Actually, I've found it vaguely interesting to read through the archive, particularly with the benefit of hindsight, where I know which plans worked out well and which ones didn't. That does confirm my general philosophy that I'm primarily writing for myself, rather than an audience, so it doesn't bother me if nobody comments on my posts.
That said, there are a couple of particular posts which I think are worth resurrecting, based on my MSc. Firstly, the challenge of the stapler - people who've started reading my LJ recently may not have seen it, and I like to think it's quite a funny story. Secondly, my algorithmic graph theory exam - now that I've sorted out a sensible way of including images in my posts I think I can do a "remastered" version of that post to explain the puzzle more clearly. You don't need any particular Maths/CompSci background to understand it, although that might give you a better sense of the context involved. (If you're interested in solving the puzzle, you might want to scroll down slowly so that you don't see the solution pictures before you've made your own attempt.)
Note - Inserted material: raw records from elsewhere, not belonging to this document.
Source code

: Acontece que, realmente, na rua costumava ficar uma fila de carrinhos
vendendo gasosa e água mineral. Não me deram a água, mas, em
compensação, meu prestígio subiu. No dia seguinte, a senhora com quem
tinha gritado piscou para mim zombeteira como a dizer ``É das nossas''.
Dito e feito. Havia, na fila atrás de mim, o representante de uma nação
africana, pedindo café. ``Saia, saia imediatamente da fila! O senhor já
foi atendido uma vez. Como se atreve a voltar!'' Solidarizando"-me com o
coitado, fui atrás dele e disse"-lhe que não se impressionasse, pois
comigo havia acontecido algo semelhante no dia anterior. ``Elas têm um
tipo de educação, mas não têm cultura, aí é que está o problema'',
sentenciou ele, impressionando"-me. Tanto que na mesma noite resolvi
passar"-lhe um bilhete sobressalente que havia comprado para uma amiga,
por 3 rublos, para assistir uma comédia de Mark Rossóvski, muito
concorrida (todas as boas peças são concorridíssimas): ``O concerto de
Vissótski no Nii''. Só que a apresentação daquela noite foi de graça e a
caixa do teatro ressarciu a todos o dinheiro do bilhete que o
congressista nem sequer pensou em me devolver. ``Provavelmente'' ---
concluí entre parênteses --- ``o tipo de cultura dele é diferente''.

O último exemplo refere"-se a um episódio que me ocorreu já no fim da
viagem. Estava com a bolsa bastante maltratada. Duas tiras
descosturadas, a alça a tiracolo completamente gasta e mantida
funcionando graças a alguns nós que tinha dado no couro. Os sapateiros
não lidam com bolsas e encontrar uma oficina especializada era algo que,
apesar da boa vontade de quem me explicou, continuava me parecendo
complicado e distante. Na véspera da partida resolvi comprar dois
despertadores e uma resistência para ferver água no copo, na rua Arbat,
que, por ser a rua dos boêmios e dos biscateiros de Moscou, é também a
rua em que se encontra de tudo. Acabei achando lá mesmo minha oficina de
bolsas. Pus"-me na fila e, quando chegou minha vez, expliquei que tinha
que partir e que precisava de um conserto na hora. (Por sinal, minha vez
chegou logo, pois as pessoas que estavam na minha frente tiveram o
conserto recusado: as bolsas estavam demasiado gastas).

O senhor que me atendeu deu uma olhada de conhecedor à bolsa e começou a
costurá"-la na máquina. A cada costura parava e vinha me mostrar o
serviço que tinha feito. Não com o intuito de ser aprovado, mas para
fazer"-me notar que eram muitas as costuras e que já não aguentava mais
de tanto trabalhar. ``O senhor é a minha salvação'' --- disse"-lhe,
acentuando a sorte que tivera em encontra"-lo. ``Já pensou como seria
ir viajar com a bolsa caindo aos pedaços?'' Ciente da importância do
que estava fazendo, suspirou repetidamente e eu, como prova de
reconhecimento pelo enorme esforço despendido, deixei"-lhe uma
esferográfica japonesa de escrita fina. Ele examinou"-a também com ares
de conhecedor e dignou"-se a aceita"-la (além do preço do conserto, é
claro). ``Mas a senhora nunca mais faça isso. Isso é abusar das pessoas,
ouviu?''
The idea here is that we're dealing with graphs, i.e. a set of vertices (nodes) that are connected together with edges (lines). Although people use the word "graph" to refer to things like "bar graphs", they should really be called "bar charts" - a graph is a more general version of a tree diagram (i.e. all trees are graphs, but not all graphs are trees). A general rule for graphs is that you can't have two edges connecting the same pair of vertices unless they're pointing in different directions; this puzzle uses undirected graphs, so there can only be one edge between any two vertices. In this specific context you also can't have an edge connecting a vertex to itself, although that is sometimes allowable.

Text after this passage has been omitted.